An Interview with Randall Berg, Executive Director of the Florida Justice Institute
An Interview with Randall Berg, Executive Director of the Florida Justice Institute
by Todd Matthews
With approximately 100,000 people in Florida’s prisons, and another 66,000 in its county jails, Florida has joined the ranks of Texas and California as a state that has taken the practice of mass incarceration to new and frightening heights.
One person on the front lines of Florida’s prisoners’ rights movement is attorney Randall Berg. As executive director of the Florida Justice Institute (FJI) – a non-profit, public interest law firm with a small team of attorneys and support staff –- Berg has tackled a variety of issues impacting prisoners.
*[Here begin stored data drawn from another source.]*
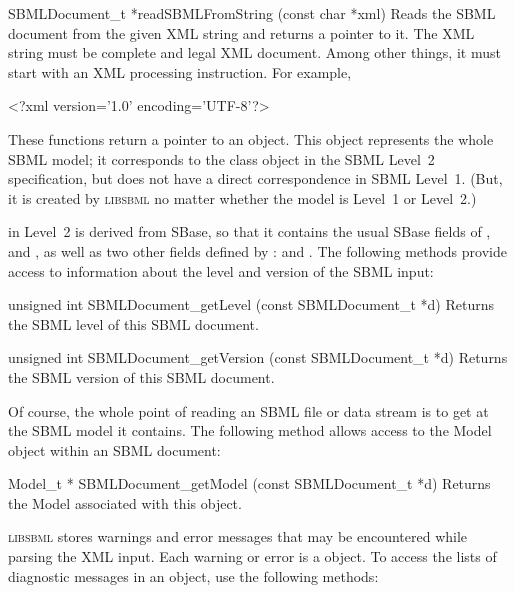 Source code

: \documentclass{sbmlmanual}
\newcommand{\libsbml}{\textsc{libsbml}}
\begin{document}
\begin{methoddef}{SBMLDocument\_t *readSBMLFromString (const char *xml)}
  Reads the SBML document from the given XML string and returns a pointer
  to it.
  The XML string must be complete and legal XML document.  Among other
  things, it must start with an XML processing instruction.  For example,
  \begin{example}
    <?xml version='1.0' encoding='UTF-8'?>
  \end{example}
\end{methoddef}


These functions return a pointer to an  object.
This object represents the whole SBML model; it corresponds to the
 class object in the SBML Level~2 specification, but does not
have a direct correspondence in SBML Level~1.  (But, it is created by
\libsbml{} no matter whether the model is Level~1 or Level~2.)

 in Level~2 is derived from SBase, so that it
contains the usual SBase fields of ,  and
, as well as two other fields defined by :
 and .  The following methods provide access
to information about the level and version of the SBML input:


\begin{methoddef}{unsigned int SBMLDocument\_getLevel (const SBMLDocument\_t *d)}
  Returns the SBML level of this SBML document.
\end{methoddef}


\begin{methoddef}{unsigned int SBMLDocument\_getVersion (const SBMLDocument\_t *d)}
  Returns the SBML version of this SBML document.
\end{methoddef}


Of course, the whole point of reading an SBML file or data stream is to get
at the SBML model it contains.  The following method allows access to the
Model object within an SBML document:


\begin{methoddef}{Model\_t * SBMLDocument\_getModel (const SBMLDocument\_t *d)}
  Returns the Model associated with this  object.
\end{methoddef}


\libsbml{} stores warnings and error messages that may be encountered while
parsing the XML input.  Each warning or error is a 
object.  To access the lists of diagnostic messages in an
 object, use the following methods:
\end{document}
Most notably, FJI helped start the first Interest on Lawyers’ Trust Account (IOLTA), which has leveraged more than $3 billion nationally toward legal services to the poor.
Even after 30 years at FJI, Berg says a “bleak” environment for prisoners in Florida persists. “Nothing has changed,” he says. “The biggest concern [in 1978] was how few people cared about prison reform and the plight of prisoners. If anything, there are even fewer persons today who are interested in prison reform. The lack of concern coupled with a dramatic conservative shift in the federal judiciary and the Prison Litigation Reform Act are making prisoners’ rights attorneys an endangered species.”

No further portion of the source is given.